Data extracted from a collection:
....................
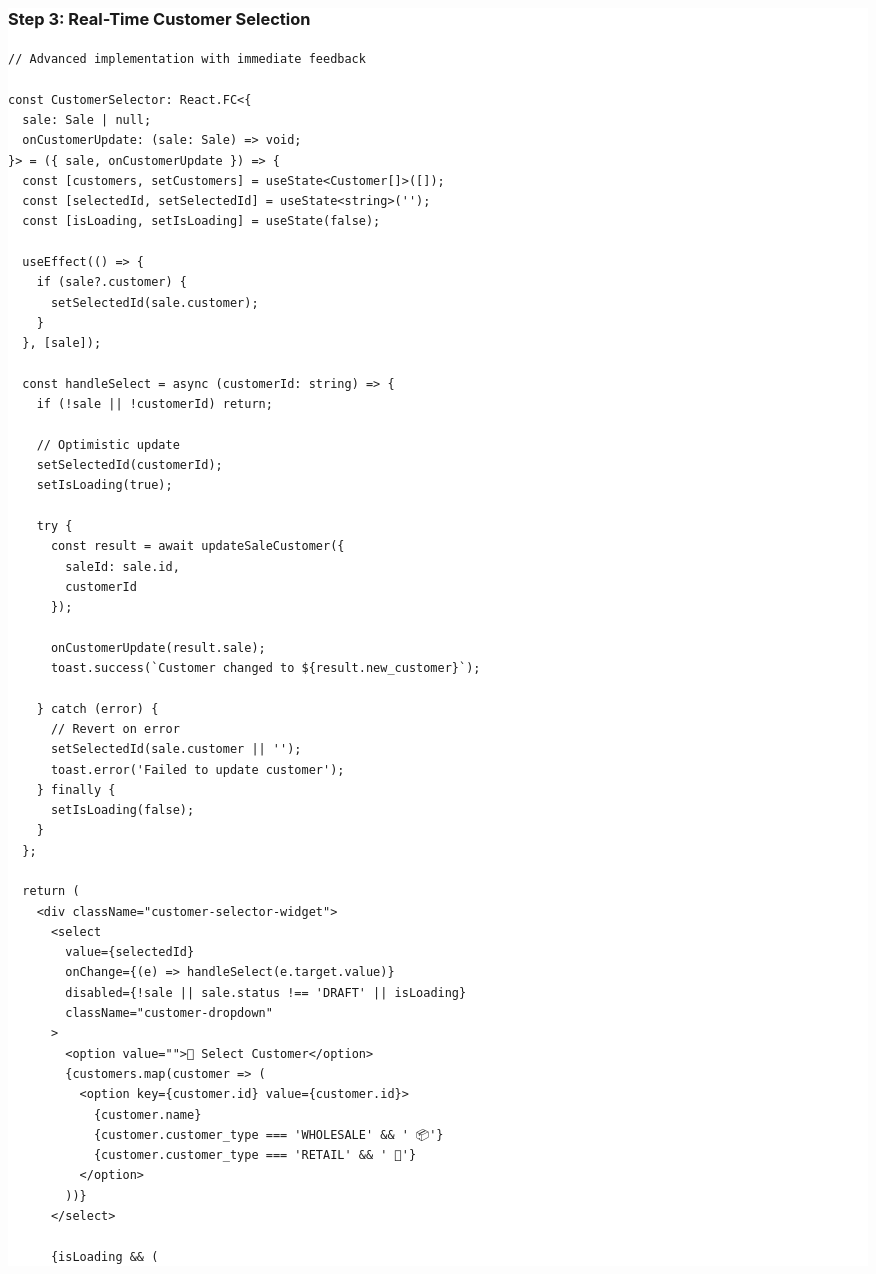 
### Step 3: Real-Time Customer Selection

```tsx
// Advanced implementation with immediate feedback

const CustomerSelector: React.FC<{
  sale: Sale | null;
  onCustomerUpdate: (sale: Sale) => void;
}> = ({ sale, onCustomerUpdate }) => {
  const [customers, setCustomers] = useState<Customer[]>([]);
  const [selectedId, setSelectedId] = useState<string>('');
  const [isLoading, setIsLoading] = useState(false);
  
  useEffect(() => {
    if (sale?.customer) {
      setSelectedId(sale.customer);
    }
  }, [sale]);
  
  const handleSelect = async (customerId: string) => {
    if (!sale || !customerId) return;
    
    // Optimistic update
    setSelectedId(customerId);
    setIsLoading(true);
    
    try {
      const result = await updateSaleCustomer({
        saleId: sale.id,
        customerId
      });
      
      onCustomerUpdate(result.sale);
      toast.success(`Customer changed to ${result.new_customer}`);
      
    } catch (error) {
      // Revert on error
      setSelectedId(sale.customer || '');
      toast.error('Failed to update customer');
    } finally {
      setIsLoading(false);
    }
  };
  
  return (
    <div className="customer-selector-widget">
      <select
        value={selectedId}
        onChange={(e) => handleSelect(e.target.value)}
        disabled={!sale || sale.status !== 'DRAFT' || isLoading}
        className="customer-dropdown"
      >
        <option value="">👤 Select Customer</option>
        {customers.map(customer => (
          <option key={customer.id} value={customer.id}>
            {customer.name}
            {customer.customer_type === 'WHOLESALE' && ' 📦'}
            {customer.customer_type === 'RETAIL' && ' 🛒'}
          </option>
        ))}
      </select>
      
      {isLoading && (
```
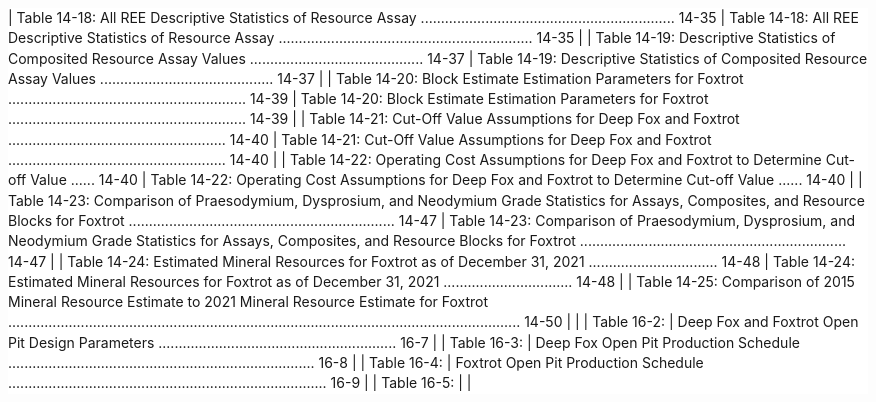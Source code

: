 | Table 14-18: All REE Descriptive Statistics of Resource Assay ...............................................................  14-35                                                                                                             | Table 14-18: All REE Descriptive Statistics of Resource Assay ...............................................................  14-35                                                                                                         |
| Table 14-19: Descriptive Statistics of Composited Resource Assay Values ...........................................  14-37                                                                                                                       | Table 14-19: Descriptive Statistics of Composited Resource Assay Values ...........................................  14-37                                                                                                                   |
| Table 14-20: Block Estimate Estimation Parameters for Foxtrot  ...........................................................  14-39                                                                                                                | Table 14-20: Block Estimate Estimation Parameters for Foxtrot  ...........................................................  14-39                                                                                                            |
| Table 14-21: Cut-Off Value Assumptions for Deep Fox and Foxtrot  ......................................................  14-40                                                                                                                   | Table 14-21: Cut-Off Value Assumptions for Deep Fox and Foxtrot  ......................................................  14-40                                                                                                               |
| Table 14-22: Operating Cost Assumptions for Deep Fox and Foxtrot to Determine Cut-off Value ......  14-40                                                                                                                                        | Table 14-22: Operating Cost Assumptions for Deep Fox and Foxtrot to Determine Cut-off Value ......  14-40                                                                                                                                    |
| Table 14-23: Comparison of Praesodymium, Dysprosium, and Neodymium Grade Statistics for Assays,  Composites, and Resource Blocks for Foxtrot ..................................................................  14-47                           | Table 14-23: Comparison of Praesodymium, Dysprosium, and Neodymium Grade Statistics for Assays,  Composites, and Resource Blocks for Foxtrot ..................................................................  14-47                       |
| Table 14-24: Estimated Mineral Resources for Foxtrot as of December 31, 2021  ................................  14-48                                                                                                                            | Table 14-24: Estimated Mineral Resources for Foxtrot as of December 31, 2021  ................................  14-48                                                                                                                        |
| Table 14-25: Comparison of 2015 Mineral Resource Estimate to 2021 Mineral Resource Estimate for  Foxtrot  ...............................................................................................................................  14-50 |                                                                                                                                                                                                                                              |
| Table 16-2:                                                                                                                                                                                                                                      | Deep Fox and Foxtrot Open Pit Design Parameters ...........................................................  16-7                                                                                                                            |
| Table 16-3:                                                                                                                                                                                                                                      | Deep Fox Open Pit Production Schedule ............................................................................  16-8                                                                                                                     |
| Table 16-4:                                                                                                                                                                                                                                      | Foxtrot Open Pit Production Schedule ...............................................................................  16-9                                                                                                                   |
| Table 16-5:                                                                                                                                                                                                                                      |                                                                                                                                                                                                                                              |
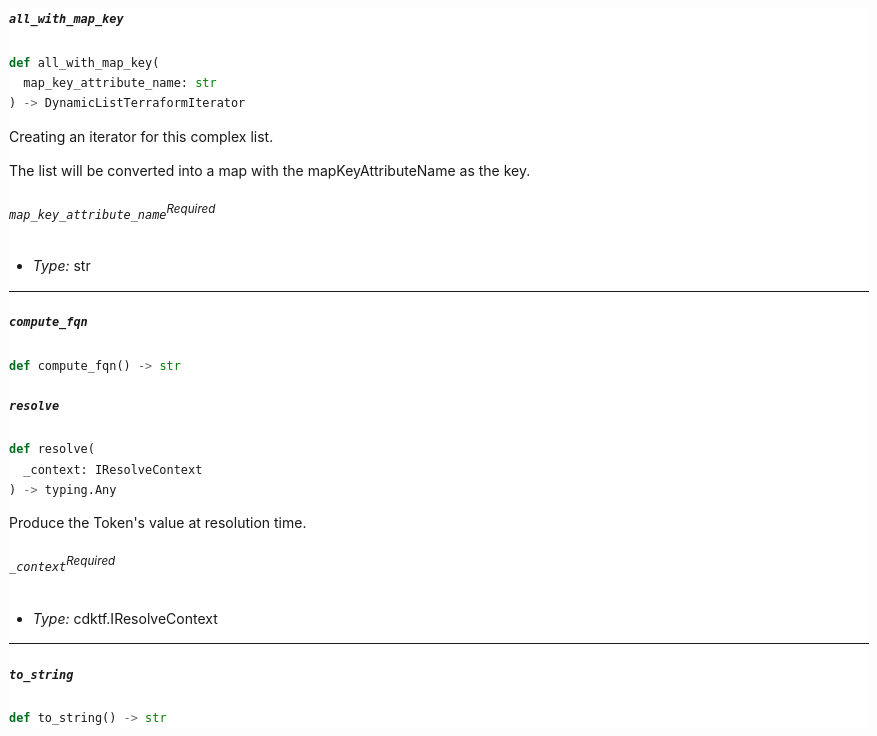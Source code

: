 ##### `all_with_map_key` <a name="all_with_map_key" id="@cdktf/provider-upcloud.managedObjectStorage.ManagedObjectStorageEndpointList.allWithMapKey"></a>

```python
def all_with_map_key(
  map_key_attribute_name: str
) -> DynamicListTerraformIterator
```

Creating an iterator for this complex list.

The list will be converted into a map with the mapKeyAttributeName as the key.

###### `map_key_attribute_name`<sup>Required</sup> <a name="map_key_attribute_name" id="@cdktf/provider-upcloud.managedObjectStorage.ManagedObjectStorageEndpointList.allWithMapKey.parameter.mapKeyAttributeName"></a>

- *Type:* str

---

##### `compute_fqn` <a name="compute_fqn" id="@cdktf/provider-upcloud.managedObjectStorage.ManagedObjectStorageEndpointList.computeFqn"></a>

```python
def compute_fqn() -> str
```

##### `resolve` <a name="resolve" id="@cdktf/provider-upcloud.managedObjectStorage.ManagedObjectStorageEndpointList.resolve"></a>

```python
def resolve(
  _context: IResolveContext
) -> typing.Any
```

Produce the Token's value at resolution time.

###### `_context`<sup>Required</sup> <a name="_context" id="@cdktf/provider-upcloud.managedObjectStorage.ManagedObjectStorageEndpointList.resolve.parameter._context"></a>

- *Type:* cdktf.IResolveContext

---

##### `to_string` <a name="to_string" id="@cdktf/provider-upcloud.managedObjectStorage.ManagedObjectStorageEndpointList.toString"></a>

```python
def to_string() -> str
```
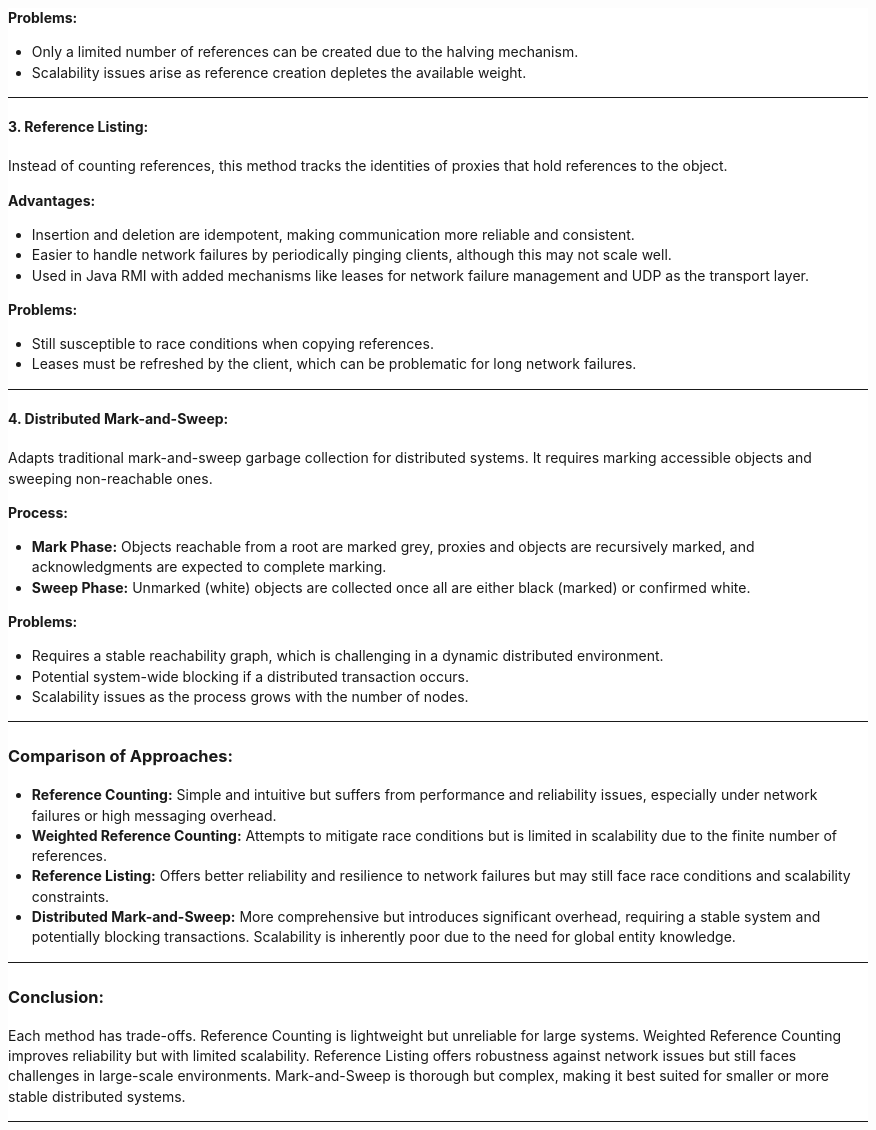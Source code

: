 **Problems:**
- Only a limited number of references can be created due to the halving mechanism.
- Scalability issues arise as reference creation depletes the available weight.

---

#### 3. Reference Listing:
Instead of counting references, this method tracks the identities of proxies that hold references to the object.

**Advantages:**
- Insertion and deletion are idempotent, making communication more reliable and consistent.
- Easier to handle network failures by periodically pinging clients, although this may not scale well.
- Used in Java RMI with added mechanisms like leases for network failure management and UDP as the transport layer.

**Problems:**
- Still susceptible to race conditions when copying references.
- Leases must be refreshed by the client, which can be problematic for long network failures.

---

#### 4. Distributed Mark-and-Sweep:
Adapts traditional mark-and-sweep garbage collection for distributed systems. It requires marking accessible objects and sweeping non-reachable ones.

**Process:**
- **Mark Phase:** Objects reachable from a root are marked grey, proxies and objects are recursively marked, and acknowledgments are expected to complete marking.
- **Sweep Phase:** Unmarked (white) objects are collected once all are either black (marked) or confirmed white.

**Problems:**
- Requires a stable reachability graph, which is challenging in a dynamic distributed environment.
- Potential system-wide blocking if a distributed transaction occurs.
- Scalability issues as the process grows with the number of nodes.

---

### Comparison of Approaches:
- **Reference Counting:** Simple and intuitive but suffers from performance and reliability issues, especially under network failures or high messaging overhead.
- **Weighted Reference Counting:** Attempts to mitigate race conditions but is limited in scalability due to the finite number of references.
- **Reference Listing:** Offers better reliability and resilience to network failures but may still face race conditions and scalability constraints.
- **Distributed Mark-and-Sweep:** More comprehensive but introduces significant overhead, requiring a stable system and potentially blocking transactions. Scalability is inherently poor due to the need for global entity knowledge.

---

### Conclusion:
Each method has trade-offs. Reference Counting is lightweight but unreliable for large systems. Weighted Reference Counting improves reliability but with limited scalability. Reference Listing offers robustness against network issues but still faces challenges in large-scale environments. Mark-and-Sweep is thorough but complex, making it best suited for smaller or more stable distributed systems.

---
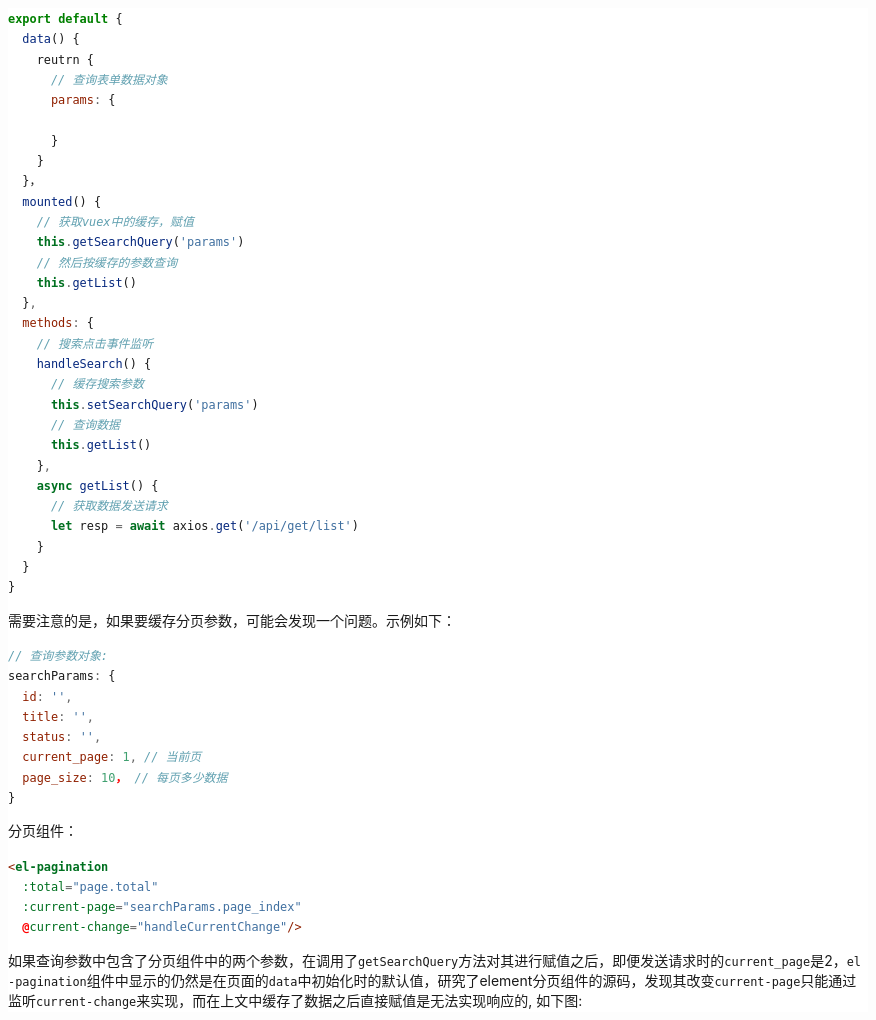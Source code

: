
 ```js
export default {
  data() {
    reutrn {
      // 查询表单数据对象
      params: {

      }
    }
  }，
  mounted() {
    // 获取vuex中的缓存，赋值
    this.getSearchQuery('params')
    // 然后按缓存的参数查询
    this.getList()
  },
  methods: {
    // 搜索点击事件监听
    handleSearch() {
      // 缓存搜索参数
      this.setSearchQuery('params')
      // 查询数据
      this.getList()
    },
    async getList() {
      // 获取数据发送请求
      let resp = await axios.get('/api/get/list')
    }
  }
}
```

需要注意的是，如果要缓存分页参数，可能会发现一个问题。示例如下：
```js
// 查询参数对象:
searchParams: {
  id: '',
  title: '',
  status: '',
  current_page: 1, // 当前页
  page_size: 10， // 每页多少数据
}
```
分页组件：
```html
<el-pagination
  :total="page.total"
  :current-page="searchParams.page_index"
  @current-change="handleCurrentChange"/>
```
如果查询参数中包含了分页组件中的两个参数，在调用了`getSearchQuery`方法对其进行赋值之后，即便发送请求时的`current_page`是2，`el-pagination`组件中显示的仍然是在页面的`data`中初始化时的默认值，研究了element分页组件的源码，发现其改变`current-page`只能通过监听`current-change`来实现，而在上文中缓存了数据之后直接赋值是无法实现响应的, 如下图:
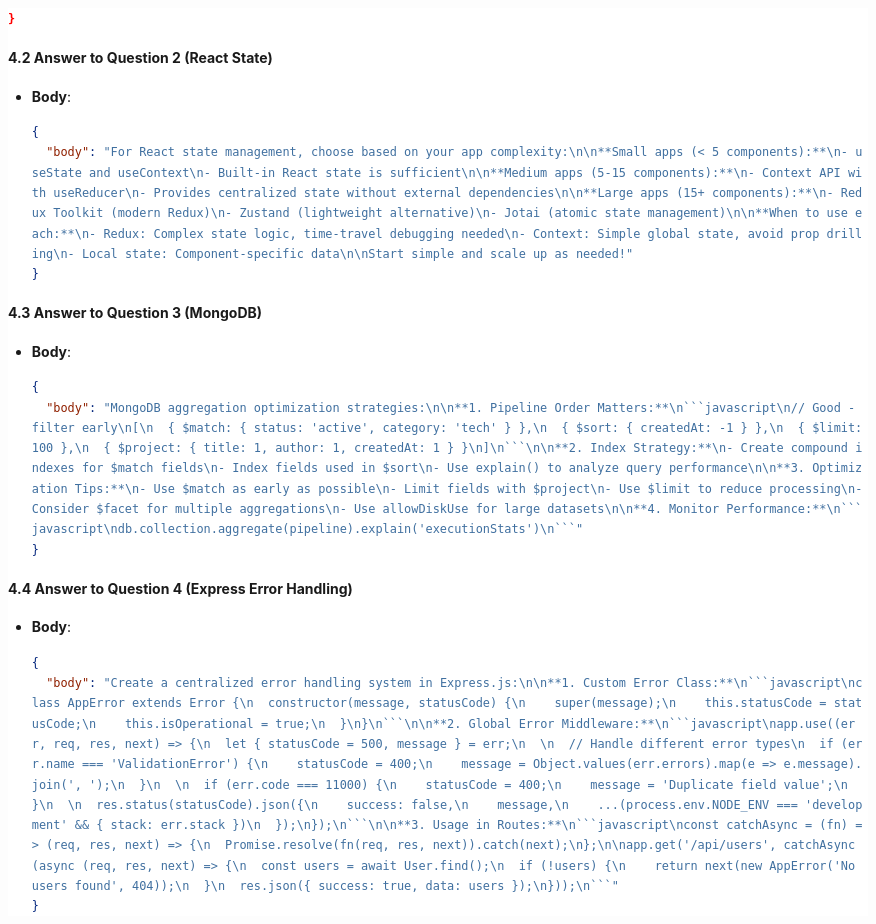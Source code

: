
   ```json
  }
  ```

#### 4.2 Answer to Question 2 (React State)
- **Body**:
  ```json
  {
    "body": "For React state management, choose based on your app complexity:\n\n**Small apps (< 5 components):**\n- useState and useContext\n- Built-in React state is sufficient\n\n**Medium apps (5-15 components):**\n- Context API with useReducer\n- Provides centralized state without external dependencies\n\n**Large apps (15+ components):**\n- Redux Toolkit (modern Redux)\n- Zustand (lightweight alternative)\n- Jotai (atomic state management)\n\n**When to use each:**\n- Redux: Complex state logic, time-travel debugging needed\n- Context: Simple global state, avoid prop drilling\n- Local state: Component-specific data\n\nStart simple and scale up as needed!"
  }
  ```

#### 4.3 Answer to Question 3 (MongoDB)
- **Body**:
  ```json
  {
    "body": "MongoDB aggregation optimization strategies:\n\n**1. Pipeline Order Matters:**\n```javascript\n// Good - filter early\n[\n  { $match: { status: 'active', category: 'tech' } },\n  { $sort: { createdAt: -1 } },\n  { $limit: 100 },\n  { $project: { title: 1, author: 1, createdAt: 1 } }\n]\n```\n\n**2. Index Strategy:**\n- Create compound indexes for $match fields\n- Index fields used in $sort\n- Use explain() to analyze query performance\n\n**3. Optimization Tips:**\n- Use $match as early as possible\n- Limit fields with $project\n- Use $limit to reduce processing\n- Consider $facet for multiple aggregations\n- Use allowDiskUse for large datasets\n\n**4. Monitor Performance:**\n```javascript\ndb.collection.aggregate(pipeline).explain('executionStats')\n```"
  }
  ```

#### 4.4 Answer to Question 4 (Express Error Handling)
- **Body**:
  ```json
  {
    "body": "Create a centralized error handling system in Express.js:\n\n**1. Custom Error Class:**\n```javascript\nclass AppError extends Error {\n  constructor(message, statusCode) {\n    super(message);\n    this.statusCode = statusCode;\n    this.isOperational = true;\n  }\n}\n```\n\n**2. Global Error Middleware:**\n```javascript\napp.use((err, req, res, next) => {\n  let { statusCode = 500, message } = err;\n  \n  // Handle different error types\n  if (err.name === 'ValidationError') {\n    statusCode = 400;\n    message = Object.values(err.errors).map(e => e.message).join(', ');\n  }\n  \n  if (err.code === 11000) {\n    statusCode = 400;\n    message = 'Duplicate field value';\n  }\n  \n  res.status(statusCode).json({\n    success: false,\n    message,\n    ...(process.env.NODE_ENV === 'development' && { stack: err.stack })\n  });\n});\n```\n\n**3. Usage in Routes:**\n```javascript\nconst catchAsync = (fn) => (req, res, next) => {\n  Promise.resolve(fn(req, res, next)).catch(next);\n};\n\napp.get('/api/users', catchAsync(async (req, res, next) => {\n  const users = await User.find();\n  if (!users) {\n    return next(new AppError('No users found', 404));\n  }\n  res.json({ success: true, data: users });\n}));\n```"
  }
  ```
....................
§ **WHAT IS EXPECTED**
For the records above, state how many lines contain the word "Weighted". Give only the number.

§ **PROBLEM SOLUTION**
2